Wednesday, December 10, 2008

Fundament: Mapping the World, In 3D

A few years ago Worldmapper.org blew my mind. It's a website where they show you maps of the world, but not with the goal of showing you geographical data. The maps show you the state of the world, how the wealth is divided, where different religions are most common and how the population is distributed. If you've never seen it before it's a strong recommendation to check it out. (You'll be fascinated if the world interests you as much as it interests me).

But what I actually want to talk about is Fundament, by Berlin artist Andreas Fischer. Fundament is a sculpture that combines data with art, it would have done an excellent job in MOMA's Design And The Elastic Mind last spring.

 
It's maybe a bit hard to see, but it represents a map of the world. America on the left, Europe in the middle and Asia on the right; the world, as we know it. Except for the fact that it has been tweaked for a bit. The lowest layer is a piece of wood that has been crafted.

It looks like this. It represents the GDP (Gross Domestic Product) which is the amount of money that is 'earned' in a country. I'll give you an example to illustrate it, in the U.S. there are millions of people who earn money the GDP is the sum of all those incomes, and thus it's a measure for the welfare a country enjoys.

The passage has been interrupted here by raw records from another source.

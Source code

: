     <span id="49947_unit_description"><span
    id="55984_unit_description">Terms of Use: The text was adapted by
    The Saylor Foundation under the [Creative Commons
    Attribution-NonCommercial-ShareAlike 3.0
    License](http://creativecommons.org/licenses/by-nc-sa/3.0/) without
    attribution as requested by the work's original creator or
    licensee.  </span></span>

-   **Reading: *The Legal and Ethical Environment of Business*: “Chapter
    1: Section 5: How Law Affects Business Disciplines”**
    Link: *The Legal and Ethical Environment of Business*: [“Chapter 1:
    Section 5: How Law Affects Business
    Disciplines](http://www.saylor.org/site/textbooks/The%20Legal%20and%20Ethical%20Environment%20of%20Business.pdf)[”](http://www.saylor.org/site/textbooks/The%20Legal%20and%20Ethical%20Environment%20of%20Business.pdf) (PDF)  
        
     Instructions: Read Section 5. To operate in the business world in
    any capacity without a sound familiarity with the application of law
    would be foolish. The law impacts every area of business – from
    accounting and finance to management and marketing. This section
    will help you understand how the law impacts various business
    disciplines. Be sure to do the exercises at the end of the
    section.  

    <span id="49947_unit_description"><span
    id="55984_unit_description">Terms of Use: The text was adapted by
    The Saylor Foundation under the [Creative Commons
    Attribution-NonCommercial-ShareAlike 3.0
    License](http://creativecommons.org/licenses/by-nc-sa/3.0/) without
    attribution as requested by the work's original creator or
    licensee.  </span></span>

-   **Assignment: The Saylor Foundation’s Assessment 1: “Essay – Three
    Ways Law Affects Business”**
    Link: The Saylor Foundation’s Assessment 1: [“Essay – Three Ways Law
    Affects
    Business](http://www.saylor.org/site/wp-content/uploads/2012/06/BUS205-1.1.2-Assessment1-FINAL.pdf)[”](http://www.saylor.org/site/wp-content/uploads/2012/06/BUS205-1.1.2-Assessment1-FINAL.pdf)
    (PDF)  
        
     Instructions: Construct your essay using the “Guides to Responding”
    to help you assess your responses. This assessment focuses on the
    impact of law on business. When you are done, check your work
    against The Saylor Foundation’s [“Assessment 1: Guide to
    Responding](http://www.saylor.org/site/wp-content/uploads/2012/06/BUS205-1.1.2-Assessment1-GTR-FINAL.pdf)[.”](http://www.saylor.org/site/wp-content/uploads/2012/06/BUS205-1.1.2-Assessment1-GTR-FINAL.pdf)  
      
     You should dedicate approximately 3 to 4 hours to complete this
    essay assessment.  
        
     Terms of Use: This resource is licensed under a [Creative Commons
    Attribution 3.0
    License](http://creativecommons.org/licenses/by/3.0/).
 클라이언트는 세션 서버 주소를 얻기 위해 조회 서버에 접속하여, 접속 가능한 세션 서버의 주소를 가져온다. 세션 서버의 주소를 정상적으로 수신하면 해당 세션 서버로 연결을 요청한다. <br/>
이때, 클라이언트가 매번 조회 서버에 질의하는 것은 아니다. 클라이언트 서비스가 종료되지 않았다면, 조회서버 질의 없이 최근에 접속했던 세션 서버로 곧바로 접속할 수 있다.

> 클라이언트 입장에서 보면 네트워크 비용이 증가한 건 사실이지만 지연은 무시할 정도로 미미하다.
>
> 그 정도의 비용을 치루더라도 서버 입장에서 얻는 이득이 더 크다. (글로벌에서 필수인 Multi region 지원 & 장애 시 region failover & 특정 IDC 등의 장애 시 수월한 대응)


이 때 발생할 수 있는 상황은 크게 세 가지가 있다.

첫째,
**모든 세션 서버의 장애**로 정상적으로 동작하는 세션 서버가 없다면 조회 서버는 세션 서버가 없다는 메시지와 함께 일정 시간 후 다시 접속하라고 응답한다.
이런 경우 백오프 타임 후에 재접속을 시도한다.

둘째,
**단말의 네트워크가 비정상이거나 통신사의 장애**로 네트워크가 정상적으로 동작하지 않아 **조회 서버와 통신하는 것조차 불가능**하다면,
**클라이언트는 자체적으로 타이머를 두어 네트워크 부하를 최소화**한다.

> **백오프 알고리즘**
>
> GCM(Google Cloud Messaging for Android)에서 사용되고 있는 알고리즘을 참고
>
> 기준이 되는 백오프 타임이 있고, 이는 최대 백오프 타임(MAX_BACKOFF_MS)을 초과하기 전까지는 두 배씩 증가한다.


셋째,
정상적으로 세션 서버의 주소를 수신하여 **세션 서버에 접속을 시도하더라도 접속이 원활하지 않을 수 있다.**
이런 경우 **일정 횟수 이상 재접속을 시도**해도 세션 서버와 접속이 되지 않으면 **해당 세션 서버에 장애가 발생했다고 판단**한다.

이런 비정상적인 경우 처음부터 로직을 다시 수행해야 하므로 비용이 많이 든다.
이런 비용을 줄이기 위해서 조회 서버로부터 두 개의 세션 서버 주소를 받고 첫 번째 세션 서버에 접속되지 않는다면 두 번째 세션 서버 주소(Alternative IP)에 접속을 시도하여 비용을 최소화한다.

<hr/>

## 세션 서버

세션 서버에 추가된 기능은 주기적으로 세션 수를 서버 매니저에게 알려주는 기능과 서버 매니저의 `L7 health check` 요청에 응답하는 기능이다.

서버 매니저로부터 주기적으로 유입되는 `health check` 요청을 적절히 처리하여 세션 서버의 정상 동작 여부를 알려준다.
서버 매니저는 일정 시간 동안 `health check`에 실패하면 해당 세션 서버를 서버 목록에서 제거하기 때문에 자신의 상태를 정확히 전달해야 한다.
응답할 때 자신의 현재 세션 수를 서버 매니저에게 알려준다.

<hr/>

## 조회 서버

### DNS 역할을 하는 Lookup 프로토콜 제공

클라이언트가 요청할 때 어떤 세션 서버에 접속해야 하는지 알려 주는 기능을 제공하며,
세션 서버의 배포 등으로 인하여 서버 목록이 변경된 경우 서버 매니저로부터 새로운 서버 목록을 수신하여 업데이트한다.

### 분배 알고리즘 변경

So what are the bars that run over it? They represent the so called derivatives volume. This gives an indiction how much business is done in one country or another.
Just a few last words by Fischer himself:
This sculpture is a statistical map, a hybrid between physical and conceptual space. The horizontal arrangement equates to the Mercator* projection of a world map and the vertical axis metaphorically corresponds to the financial activity of the country.
Nice!

The Mercator projection of the/a world is a cylindrical approach. The world is a sphere but it's hard to draw a sphere on a map. So the geographer Mercator proposed his idea: "let's assume the world is a cylinder then we can cut it at one point and roll it open." Then you indeed have a nice rectangular view of the world. The Mercator projection is pretty common actually, it's used for almost any world map and astronomers use it for mapping the skies.